Bağışıklık sistemini baskılayıcı tedaviler varsayımsal olarak, SSk hastalarında kanser gelişimini tetikleyebilir. CYC, özellikle lenfoproliferatif ve mesane kanseri açısından risk teşkil eden bir ilaçtır.[28] Mikofenolat mofetil (MMF) kullanımının melanom dışı deri kanseri ve lenfomanın ortaya çıkışını modüle ettiği bildirilmiştir.[29,30] Bununla birlikte, bizim kohortumuzda meme kanserinden 6 yıl sonra SSk gelişen sadece bir hastada İAH nedeniyle 6 kür CYC ve ardından MMF ile tedaviye devam edildi.
Bazı SSk hastalarında kanser ve anti-RNAP-III antikoru arasındaki ilişkiyi ve zamansal çakışmayı gösteren çalışmalar bu durumun ortak bir patogenezle ilişkili olduğunu düşündürmektedir.[31] Tümör hücreleri tarafından RNAP-III ekspresyonu yakın zamanda kanıtlanmıştır ve bu antijenin belirli bazı SSk hastalarında maligniteye karşı immün yanıt başlatıyor olabileceği fikri öne sürülmüştür.[32] Son kanıtlar, bazı anti-RNAP-III antikoru pozitif olan hastalarda sklerodermanın kanserlerle ilişkili paraneoplastik bir fenomeni temsil ettiğini öne sürmüştür.[33] Moinzadeh ve ark.’nın[11] 2,177 SSk hastasını içeren bir kohortta yaptıkları çalışma sonucu, SSk klinik bulgularının ortaya çıktığı ilk 36 ay içerisinde kanser gelişimi anti-RNAP-III antikoru pozitif hastalarda Scl-70 ve ACA’ya göre altı kat daha fazla bulunmuş. Kanser ve SSk ortaya çıkışının zamansal çakışması iki olayı tetikleyen ortak bir mekanizmanın varlığını akla getirmiştir. Benzer ilişkinin dermatomiyozit hastalarında adenokarsinom gelişiminde görülüyor olması, bazı SSk hastalarında anti-RNAP-III antikoru pozitifliğinin paraneoplastik sendromla ilişkisini desteklemektedir.[34] Bizim kohortumuzdaki RNAP III pozitif bir kadın hastada meme kanseri tanısından 6 yıl sonra SSk gelişmesi paraneoplastik fenomeni düşündürmektedir.

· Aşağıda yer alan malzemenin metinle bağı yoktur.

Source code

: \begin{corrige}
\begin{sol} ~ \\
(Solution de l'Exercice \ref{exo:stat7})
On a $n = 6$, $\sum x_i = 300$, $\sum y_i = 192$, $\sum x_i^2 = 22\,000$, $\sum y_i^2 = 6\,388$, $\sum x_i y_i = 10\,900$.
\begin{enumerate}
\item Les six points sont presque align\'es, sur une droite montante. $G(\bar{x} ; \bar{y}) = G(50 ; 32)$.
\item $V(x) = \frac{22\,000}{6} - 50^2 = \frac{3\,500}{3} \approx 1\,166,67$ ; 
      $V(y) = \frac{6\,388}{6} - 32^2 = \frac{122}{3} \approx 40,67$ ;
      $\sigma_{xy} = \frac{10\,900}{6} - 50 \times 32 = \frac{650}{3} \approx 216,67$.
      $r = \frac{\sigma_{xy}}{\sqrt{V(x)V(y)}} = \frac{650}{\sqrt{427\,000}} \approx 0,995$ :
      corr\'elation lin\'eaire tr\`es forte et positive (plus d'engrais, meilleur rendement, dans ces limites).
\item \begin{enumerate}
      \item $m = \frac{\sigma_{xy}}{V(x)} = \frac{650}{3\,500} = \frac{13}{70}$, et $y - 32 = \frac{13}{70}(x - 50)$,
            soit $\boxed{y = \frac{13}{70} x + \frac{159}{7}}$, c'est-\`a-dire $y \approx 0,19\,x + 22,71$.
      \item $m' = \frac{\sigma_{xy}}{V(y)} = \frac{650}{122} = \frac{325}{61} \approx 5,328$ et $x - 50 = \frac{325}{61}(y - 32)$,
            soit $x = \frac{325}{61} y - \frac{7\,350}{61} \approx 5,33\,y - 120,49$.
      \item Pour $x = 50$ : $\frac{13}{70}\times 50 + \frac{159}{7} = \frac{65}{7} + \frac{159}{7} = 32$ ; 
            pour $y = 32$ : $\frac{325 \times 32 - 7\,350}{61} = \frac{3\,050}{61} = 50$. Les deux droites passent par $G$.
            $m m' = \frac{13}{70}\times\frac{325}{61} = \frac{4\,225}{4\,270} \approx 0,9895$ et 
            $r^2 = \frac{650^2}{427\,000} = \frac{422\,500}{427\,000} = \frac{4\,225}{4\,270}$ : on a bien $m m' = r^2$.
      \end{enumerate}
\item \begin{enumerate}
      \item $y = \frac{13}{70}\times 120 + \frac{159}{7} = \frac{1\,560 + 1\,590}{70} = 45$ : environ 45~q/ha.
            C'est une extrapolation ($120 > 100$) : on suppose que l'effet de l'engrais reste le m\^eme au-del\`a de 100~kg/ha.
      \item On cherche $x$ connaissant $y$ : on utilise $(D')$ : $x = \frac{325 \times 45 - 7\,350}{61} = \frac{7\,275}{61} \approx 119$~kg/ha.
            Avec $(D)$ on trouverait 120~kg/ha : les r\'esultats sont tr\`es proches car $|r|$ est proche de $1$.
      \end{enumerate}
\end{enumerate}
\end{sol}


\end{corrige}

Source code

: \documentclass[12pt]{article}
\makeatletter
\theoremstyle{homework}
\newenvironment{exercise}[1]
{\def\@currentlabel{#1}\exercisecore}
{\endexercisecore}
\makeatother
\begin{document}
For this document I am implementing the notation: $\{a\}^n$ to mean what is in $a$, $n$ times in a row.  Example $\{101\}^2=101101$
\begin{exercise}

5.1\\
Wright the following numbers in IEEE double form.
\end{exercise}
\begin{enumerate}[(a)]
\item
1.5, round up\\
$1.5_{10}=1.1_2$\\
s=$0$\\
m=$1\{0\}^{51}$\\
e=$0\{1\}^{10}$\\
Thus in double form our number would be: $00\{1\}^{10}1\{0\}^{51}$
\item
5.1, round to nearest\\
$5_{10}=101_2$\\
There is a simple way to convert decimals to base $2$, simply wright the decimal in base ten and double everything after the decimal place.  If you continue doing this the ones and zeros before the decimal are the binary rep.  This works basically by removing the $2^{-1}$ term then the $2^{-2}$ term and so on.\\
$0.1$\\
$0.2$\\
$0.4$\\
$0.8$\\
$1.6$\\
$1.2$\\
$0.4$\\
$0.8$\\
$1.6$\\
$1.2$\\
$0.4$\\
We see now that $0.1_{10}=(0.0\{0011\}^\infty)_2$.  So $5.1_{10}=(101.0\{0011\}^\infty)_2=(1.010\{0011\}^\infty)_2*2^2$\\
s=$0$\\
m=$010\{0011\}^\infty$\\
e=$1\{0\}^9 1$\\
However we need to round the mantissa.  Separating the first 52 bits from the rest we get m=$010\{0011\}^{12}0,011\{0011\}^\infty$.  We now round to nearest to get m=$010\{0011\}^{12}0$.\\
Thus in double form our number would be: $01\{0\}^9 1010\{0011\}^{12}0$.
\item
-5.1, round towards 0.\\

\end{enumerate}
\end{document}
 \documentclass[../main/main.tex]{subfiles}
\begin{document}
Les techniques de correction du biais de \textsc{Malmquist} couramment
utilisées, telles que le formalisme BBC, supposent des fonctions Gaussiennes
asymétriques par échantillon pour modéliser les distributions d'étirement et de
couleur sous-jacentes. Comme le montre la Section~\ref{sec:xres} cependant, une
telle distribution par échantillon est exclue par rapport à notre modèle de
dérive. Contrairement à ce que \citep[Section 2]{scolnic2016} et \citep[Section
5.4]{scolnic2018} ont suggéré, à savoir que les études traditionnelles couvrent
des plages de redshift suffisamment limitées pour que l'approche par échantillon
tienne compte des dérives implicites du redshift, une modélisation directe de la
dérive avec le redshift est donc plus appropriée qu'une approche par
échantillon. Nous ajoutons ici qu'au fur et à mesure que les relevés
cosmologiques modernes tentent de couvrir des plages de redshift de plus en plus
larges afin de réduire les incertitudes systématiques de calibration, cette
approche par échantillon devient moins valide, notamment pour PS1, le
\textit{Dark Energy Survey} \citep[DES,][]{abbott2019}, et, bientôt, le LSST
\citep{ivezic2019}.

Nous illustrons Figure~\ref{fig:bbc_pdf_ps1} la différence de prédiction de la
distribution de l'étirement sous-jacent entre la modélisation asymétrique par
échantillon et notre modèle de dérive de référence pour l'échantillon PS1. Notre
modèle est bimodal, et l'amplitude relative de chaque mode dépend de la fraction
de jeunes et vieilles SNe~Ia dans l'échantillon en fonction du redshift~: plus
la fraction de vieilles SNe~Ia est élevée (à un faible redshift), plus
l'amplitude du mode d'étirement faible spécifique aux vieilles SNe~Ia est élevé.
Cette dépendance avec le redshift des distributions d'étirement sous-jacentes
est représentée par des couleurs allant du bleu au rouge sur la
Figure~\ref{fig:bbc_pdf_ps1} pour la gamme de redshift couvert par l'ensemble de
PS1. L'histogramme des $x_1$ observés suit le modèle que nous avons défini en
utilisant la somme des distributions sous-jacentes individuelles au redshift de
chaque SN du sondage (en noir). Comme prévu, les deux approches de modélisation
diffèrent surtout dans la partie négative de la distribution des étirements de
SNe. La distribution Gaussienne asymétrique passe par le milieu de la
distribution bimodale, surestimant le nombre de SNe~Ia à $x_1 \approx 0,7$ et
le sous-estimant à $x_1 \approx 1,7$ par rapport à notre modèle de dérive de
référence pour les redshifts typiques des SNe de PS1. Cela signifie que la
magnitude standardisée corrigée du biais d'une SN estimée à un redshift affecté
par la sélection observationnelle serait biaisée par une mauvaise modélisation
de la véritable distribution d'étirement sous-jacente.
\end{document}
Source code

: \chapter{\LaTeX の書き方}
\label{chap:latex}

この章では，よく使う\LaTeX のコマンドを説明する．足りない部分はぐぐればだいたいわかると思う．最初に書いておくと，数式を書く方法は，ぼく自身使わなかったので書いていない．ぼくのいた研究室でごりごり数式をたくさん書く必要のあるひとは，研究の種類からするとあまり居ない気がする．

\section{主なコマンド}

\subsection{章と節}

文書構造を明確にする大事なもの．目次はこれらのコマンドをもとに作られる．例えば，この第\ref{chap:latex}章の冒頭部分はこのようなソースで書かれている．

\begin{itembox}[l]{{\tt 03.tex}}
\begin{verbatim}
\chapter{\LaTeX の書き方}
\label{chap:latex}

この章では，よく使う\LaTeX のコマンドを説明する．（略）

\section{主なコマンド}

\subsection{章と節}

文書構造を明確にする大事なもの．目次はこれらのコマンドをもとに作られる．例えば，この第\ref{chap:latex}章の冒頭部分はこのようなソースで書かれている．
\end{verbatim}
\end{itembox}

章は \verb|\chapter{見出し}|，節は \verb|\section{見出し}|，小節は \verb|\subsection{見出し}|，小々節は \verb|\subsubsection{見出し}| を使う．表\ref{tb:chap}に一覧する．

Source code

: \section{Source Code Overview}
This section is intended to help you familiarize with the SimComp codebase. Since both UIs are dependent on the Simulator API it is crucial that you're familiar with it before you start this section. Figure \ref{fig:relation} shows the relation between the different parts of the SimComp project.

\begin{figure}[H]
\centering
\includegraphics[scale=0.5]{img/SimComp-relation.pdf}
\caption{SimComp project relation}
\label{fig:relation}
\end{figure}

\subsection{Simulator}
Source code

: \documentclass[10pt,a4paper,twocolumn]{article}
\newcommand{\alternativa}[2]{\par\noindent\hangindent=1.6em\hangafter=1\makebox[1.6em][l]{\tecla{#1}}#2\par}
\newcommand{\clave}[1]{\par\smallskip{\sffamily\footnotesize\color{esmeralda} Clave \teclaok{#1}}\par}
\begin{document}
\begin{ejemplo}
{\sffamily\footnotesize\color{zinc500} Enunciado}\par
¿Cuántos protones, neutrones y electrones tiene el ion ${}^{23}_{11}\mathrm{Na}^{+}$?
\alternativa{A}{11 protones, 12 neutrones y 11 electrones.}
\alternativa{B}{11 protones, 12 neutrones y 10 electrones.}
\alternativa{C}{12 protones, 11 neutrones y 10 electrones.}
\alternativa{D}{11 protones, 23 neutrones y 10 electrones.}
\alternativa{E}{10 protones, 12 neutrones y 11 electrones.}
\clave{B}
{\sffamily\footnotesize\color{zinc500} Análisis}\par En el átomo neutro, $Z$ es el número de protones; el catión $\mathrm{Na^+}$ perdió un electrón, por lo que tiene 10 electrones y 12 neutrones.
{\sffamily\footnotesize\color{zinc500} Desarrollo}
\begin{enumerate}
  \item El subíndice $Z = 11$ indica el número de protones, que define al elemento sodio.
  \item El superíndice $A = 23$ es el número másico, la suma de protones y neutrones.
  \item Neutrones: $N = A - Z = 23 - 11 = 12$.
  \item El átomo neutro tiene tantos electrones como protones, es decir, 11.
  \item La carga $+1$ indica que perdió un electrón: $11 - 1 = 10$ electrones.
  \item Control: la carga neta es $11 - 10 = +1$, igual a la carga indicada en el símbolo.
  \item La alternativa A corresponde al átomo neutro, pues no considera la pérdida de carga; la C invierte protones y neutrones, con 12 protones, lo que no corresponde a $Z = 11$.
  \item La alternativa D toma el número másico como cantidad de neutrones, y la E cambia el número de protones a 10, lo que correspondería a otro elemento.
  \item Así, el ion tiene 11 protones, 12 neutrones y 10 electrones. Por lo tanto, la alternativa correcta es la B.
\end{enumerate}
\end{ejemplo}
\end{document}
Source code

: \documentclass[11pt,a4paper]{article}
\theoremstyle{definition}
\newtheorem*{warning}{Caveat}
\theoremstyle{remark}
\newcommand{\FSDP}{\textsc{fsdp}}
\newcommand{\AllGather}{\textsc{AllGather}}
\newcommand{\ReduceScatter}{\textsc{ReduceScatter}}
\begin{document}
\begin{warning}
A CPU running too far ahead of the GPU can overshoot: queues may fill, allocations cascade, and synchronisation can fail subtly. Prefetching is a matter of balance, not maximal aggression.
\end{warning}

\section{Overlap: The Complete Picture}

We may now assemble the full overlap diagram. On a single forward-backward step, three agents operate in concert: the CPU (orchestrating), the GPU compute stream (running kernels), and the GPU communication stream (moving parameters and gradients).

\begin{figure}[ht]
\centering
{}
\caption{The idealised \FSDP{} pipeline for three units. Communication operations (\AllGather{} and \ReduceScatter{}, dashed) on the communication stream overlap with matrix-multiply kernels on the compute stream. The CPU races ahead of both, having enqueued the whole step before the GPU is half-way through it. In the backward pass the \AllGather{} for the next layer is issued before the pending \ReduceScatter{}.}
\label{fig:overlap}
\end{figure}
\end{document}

SSk hastalarında paraneoplastik bir fenomen olarak ortaya çıktığı düşünülen multipl myelom ve MGUS ile ilgili olgu bildirimleri mevcuttur.[35,36] Bu olgularda SSk ortaya çıkışı ve hematolojik tanıların örtüştüğü görülmektedir. Bizim hastamızda MGUS SSk tanısından 12 yıl sonra ortaya çıkmıştır. Bu durum paraneoplastikten çok rastlantısal birlikteliği de düşündürmektedir.
Çalışmanın Kısıtlılıkları
Çalışmamızın başlıca kısıtlılığı retrospektif olarak planlanmış olmasıdır. Diğer bir kısıtlılık, malignite saptanan hastaların 2’sinde SSk’ya spesifik oto-antikor saptanamamıştır, ancak bu hastalara rutin tarama testi içerisinde olmadığından anti-RNAP-III antikoru bakılamamıştır. Çalışmamızın bir diğer kısıtlılığı tek merkez olması ve buna bağlı örneklem sayısının az olmasıdır. Bu nedenle çalışmanın sonuçları yorumlanırken, örneklem azlığı göz önünde bulundurulmalıdır.
Sonuç
Genel nüfusla karşılaştırıldığında SSk hastalarında malignite oranları yüksektir. Malignite tanısı SSk’nın ortaya çıkışından sonra görülebileceği gibi hastalıkla eş zamanlı ya da öncesinde de saptanabilir. Özellikle anti-RNAP-III antikoru pozitif olan hastalarda SSk’nın paraneoplastik bir sendrom olarak görülebileceği akılda tutulmalı ve hastalar bu açıdan dikkatli takip edilmelidir.